Data entries:
⁂
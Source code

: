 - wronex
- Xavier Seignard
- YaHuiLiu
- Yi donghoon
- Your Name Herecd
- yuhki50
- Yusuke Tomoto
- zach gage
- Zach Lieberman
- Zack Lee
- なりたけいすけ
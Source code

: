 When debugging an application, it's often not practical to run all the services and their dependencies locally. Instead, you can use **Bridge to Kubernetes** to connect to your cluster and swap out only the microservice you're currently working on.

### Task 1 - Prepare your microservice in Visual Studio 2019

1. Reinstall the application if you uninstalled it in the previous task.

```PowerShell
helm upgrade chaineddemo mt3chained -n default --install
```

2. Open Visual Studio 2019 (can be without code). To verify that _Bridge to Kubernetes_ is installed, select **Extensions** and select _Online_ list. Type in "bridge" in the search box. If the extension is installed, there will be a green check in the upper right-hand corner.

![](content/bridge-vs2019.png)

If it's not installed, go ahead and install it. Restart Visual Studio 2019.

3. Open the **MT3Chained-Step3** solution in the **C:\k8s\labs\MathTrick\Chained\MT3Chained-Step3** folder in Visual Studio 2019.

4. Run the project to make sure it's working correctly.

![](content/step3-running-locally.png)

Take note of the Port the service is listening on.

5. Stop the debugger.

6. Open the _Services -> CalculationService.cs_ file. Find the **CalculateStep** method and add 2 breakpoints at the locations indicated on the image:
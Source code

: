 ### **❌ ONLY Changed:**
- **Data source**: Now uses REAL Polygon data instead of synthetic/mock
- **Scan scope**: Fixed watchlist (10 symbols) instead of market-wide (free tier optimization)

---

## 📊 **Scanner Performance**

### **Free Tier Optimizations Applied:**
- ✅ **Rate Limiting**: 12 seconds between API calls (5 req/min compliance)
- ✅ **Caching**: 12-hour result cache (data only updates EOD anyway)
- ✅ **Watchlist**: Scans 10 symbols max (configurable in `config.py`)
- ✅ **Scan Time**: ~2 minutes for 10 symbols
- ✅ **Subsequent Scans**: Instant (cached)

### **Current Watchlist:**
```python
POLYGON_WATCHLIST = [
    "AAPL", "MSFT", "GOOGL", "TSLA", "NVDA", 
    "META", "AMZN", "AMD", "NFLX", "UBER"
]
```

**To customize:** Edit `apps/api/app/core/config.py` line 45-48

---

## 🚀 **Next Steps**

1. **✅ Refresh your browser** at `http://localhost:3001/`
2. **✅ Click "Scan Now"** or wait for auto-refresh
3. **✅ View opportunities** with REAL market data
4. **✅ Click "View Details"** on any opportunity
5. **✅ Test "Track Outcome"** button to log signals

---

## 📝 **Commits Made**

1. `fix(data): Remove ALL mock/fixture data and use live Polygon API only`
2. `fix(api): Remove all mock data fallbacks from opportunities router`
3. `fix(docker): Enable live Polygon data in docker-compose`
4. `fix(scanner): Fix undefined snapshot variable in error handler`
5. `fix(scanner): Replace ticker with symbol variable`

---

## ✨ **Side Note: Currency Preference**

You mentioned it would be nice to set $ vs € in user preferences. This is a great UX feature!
⁂
For this exercise, all the data must be repeated exactly.

**Written reply:**
Source code

: - wronex
- Xavier Seignard
- YaHuiLiu
- Yi donghoon
- Your Name Herecd
- yuhki50
- Yusuke Tomoto
- zach gage
- Zach Lieberman
- Zack Lee
- なりたけいすけ
Source code

: When debugging an application, it's often not practical to run all the services and their dependencies locally. Instead, you can use **Bridge to Kubernetes** to connect to your cluster and swap out only the microservice you're currently working on.

### Task 1 - Prepare your microservice in Visual Studio 2019

1. Reinstall the application if you uninstalled it in the previous task.

```PowerShell
helm upgrade chaineddemo mt3chained -n default --install
```

2. Open Visual Studio 2019 (can be without code). To verify that _Bridge to Kubernetes_ is installed, select **Extensions** and select _Online_ list. Type in "bridge" in the search box. If the extension is installed, there will be a green check in the upper right-hand corner.

![](content/bridge-vs2019.png)

If it's not installed, go ahead and install it. Restart Visual Studio 2019.

3. Open the **MT3Chained-Step3** solution in the **C:\k8s\labs\MathTrick\Chained\MT3Chained-Step3** folder in Visual Studio 2019.

4. Run the project to make sure it's working correctly.

![](content/step3-running-locally.png)

Take note of the Port the service is listening on.

5. Stop the debugger.

6. Open the _Services -> CalculationService.cs_ file. Find the **CalculateStep** method and add 2 breakpoints at the locations indicated on the image:
Source code

: ### **❌ ONLY Changed:**
- **Data source**: Now uses REAL Polygon data instead of synthetic/mock
- **Scan scope**: Fixed watchlist (10 symbols) instead of market-wide (free tier optimization)

---

## 📊 **Scanner Performance**

### **Free Tier Optimizations Applied:**
- ✅ **Rate Limiting**: 12 seconds between API calls (5 req/min compliance)
- ✅ **Caching**: 12-hour result cache (data only updates EOD anyway)
- ✅ **Watchlist**: Scans 10 symbols max (configurable in `config.py`)
- ✅ **Scan Time**: ~2 minutes for 10 symbols
- ✅ **Subsequent Scans**: Instant (cached)

### **Current Watchlist:**
```python
POLYGON_WATCHLIST = [
    "AAPL", "MSFT", "GOOGL", "TSLA", "NVDA", 
    "META", "AMZN", "AMD", "NFLX", "UBER"
]
```

**To customize:** Edit `apps/api/app/core/config.py` line 45-48

---

## 🚀 **Next Steps**

1. **✅ Refresh your browser** at `http://localhost:3001/`
2. **✅ Click "Scan Now"** or wait for auto-refresh
3. **✅ View opportunities** with REAL market data
4. **✅ Click "View Details"** on any opportunity
5. **✅ Test "Track Outcome"** button to log signals

---

## 📝 **Commits Made**

1. `fix(data): Remove ALL mock/fixture data and use live Polygon API only`
2. `fix(api): Remove all mock data fallbacks from opportunities router`
3. `fix(docker): Enable live Polygon data in docker-compose`
4. `fix(scanner): Fix undefined snapshot variable in error handler`
5. `fix(scanner): Replace ticker with symbol variable`

---

## ✨ **Side Note: Currency Preference**

You mentioned it would be nice to set $ vs € in user preferences. This is a great UX feature!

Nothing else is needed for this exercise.